May be what you are actually trying to ask is how to express the Christoffel's symbols in terms of the first fundamental form. In any case if you want to show that these coefficients (in the equations of the attachment) are the Christoffel's symbols, you need to tell us what definition of the symbols you use. As I said, usually these equations are used to define them.

 

[mertcan]

May be what you are actually trying to ask is how to express the Christoffel's symbols in terms of the first fundamental form. In any case if you want to show that these coefficients (in the equations of the attachment) are the Christoffel's symbols, you need to tell us what definition of the symbols you use. As I said, usually these equations are used to define them.

Ok, please let me change my question, how the coefficients of basis vectors ( A, B ) are written in terms of christoffel symbols defined in my last picture in this post. How this definition of christoffel symbol definition is used as coefficients of basis??

 

[martinbn]

Take the dot product of both sides of the equations in your first post with $x_u$ and $x_v$. Keep in mind that $n$ is orthogonal to them so those terms will be zero. Then solve for the Gamma's.

 

[mertcan]

Take the dot product of both sides of the equations in your first post with $x_u$ and $x_v$. Keep in mind that $n$ is orthogonal to them so those terms will be zero. Then solve for the Gamma's.

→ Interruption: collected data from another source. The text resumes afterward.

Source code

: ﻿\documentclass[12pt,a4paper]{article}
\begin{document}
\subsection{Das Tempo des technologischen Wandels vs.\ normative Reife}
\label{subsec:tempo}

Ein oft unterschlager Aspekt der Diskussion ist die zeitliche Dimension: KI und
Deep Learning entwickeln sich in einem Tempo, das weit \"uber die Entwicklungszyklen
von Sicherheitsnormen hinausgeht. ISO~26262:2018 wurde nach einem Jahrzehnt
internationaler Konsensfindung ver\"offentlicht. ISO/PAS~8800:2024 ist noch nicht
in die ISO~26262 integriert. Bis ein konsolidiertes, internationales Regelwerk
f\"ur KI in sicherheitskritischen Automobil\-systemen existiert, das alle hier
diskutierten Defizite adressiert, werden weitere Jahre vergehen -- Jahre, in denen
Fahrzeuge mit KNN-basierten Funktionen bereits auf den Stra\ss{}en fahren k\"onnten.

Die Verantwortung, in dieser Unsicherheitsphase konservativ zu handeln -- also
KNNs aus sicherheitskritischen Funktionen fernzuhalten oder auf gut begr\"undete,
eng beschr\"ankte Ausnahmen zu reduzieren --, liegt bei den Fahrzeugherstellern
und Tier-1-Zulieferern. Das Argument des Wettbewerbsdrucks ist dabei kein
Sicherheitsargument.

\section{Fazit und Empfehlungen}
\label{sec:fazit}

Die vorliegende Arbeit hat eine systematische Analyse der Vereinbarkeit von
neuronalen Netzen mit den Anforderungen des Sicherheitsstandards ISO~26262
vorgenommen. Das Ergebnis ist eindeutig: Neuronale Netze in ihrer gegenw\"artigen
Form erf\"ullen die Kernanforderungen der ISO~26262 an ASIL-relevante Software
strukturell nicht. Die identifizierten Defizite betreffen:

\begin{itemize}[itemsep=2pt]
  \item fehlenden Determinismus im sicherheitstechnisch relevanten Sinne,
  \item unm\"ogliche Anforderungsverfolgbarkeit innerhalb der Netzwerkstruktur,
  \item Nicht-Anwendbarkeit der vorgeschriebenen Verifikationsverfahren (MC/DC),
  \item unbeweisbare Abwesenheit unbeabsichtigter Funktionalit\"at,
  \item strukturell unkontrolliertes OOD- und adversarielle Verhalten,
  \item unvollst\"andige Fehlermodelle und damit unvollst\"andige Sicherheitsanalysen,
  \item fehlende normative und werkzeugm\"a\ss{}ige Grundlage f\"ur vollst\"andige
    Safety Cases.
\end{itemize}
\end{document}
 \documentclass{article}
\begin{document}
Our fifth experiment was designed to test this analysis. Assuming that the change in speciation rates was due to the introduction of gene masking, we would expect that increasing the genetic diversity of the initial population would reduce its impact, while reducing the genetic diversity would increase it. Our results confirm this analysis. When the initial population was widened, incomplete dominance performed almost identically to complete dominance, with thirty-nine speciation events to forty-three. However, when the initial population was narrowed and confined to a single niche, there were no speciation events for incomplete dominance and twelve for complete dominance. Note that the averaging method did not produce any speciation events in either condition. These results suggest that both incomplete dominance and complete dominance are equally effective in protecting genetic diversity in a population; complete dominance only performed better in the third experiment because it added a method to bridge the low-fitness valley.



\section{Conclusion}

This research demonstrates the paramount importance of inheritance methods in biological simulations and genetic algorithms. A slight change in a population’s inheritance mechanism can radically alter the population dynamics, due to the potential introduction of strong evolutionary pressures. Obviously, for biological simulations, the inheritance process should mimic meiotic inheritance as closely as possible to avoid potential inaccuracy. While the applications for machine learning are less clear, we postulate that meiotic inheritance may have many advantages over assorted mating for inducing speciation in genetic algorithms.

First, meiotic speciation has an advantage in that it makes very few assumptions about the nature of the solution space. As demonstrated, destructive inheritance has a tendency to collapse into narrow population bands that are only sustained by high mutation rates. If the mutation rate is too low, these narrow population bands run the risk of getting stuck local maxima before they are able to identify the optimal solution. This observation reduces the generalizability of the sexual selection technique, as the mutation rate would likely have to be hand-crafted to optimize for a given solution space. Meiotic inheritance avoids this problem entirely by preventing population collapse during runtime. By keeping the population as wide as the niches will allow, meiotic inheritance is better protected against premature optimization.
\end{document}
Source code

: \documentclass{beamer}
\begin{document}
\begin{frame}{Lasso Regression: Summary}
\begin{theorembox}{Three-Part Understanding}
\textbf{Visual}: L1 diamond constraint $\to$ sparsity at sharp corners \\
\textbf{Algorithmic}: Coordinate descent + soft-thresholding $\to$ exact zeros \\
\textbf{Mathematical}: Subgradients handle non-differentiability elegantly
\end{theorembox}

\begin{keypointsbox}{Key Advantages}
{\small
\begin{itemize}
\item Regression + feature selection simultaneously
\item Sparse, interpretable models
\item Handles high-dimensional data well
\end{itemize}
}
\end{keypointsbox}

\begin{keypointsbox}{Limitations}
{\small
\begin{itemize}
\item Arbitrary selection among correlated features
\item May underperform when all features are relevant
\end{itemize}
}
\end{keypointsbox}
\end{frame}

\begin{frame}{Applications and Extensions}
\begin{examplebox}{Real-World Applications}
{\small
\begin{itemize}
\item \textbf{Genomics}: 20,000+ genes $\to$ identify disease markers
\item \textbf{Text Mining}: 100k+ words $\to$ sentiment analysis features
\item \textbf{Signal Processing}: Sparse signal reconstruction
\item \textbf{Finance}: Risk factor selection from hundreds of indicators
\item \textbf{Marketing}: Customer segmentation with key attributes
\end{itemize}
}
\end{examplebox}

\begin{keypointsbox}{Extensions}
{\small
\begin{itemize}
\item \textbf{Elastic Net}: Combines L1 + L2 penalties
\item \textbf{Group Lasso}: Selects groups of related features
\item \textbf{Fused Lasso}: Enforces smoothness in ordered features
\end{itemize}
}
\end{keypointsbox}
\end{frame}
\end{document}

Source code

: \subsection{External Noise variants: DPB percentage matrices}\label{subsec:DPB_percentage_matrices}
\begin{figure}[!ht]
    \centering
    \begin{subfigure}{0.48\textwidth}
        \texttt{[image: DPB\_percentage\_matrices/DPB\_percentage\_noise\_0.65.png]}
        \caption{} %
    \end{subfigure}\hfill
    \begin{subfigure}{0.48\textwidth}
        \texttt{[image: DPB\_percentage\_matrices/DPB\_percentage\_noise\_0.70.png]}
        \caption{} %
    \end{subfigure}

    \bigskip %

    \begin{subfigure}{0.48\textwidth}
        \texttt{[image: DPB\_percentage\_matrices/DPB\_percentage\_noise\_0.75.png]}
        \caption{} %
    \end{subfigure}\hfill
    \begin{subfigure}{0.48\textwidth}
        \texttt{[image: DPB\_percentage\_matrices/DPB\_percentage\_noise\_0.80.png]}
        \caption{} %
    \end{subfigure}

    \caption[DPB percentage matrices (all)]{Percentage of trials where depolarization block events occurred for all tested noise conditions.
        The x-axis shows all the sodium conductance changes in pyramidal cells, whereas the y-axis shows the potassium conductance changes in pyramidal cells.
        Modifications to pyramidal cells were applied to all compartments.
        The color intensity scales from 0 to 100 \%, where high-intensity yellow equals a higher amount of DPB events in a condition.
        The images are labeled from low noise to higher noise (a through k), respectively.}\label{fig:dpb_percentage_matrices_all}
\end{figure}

Take the dot product of both sides of the equations in your first post with $x_u$ and $x_v$. Keep in mind that $n$ is orthogonal to them so those terms will be zero. Then solve for the Gamma's.

If you don't mind could you provide me with mathematical demonstration, because I am very confused now, I easily mixed up the things now, I try to focus on multiple things at the same time, I need explicit and visual things in order to make myself not confused.

 

[martinbn]

If you don't mind could you provide me with mathematical demonstration, because I am very confused now, I easily mixed up the things now, I try to focus on multiple things at the same time, I need explicit and visual things in order to make myself not confused.

I thought I had given you the mathematical demonstration. All that remains for you is to solve a system of linear equations. If you need more details, why don't you first try and at least write the equations, so that if anyone is willing to add details they can just reply and use what you've written.